- Opening Delimiter -

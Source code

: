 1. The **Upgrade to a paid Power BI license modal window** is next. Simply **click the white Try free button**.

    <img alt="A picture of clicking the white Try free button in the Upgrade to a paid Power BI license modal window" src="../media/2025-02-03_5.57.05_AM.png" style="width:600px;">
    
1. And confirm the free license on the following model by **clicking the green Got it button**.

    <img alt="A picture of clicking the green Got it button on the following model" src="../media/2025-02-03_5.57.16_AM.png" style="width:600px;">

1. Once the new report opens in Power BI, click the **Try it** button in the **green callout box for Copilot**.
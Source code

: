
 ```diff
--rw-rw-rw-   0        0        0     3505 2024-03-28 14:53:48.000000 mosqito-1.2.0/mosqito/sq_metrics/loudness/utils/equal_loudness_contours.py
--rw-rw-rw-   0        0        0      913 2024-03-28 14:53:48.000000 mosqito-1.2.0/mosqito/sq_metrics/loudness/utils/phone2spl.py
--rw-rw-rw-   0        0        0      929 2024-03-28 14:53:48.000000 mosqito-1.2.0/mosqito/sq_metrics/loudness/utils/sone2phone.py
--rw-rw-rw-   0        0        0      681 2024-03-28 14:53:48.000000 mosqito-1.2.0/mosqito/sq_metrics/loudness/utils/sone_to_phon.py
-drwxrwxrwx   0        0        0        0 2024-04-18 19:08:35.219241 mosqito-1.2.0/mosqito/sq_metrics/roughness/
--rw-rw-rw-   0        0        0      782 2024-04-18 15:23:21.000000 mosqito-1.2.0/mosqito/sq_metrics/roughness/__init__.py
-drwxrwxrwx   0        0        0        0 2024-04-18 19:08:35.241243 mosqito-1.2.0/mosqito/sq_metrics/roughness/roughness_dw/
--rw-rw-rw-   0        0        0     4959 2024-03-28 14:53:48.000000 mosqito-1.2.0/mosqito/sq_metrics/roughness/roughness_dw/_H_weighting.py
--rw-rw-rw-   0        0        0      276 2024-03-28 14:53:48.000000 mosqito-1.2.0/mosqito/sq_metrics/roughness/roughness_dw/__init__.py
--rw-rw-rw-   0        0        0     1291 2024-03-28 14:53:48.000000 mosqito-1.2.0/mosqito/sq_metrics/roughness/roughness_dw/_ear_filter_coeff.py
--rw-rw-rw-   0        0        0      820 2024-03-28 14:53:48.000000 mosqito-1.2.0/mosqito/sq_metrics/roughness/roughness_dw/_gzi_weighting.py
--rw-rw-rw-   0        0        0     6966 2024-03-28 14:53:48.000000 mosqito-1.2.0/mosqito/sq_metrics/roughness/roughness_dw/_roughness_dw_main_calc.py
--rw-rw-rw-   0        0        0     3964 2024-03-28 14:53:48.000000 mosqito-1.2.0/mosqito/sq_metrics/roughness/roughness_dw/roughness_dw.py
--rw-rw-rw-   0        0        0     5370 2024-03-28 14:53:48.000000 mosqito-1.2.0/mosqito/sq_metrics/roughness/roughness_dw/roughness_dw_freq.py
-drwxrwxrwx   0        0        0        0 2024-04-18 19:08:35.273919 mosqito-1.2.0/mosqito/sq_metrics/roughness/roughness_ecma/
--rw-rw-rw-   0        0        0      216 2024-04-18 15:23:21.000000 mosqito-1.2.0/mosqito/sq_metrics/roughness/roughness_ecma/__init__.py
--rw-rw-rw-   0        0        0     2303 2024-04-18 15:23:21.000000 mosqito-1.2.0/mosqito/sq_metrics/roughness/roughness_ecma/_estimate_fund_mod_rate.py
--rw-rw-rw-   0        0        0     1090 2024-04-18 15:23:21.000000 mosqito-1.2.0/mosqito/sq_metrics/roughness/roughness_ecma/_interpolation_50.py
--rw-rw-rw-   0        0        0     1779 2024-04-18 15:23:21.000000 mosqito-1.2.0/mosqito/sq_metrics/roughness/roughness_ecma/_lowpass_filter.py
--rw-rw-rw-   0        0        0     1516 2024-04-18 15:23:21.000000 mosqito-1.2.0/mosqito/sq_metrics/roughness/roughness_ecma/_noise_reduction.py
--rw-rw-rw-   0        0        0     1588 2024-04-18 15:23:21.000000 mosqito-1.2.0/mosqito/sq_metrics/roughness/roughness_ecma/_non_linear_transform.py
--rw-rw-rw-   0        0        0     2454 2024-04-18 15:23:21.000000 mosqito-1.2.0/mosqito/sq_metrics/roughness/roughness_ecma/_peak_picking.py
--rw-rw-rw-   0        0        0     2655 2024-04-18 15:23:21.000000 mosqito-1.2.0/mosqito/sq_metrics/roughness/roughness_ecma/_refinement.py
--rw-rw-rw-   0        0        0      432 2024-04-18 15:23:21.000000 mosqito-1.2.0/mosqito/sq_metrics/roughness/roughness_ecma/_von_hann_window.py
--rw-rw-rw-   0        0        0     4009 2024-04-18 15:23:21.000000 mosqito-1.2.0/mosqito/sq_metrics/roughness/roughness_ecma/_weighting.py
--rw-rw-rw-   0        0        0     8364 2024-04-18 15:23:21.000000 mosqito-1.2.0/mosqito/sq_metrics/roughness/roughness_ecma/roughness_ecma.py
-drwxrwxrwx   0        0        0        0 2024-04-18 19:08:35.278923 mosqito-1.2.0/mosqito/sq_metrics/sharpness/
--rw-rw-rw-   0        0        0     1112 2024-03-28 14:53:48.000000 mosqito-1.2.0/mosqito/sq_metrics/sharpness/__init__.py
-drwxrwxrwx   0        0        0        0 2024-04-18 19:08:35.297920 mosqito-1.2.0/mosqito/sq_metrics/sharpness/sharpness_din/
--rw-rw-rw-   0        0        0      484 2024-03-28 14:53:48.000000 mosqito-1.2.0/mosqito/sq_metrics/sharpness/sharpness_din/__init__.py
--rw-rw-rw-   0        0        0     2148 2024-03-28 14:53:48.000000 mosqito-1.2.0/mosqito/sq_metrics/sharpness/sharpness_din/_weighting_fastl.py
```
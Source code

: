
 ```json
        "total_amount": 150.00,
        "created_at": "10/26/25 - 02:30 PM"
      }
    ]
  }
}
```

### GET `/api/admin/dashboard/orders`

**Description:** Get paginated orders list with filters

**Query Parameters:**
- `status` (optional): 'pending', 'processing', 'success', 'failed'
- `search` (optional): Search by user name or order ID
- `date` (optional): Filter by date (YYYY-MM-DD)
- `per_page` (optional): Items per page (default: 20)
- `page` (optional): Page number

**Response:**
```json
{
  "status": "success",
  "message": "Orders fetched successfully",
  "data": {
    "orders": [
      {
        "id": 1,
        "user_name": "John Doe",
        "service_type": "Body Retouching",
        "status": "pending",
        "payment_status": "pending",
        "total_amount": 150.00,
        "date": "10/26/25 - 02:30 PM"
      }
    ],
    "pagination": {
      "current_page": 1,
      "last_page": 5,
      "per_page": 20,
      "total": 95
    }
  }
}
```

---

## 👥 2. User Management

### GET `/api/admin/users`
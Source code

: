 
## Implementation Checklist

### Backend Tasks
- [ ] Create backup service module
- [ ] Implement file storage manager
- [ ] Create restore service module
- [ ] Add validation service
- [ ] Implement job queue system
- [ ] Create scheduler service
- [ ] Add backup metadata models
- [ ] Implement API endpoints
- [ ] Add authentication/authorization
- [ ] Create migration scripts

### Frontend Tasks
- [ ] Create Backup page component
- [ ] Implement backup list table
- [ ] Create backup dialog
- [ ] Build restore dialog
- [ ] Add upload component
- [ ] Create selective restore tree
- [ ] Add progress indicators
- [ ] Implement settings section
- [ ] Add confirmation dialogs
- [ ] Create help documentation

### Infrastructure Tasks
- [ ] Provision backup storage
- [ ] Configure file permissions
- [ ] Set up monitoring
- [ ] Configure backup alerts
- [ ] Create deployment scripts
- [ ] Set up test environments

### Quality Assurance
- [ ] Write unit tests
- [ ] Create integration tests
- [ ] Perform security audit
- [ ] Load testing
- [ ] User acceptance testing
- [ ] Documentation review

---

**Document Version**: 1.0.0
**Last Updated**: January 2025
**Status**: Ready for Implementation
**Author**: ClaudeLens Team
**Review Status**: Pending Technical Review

- Closing Delimiter -

**ACTIVITY:** Copy the lines from the one with "Ready for Implementation" through the last line of the material above, exactly as they are and with no others.

**TASK ANSWER:**
**Status**: Ready for Implementation
**Author**: ClaudeLens Team
**Review Status**: Pending Technical Review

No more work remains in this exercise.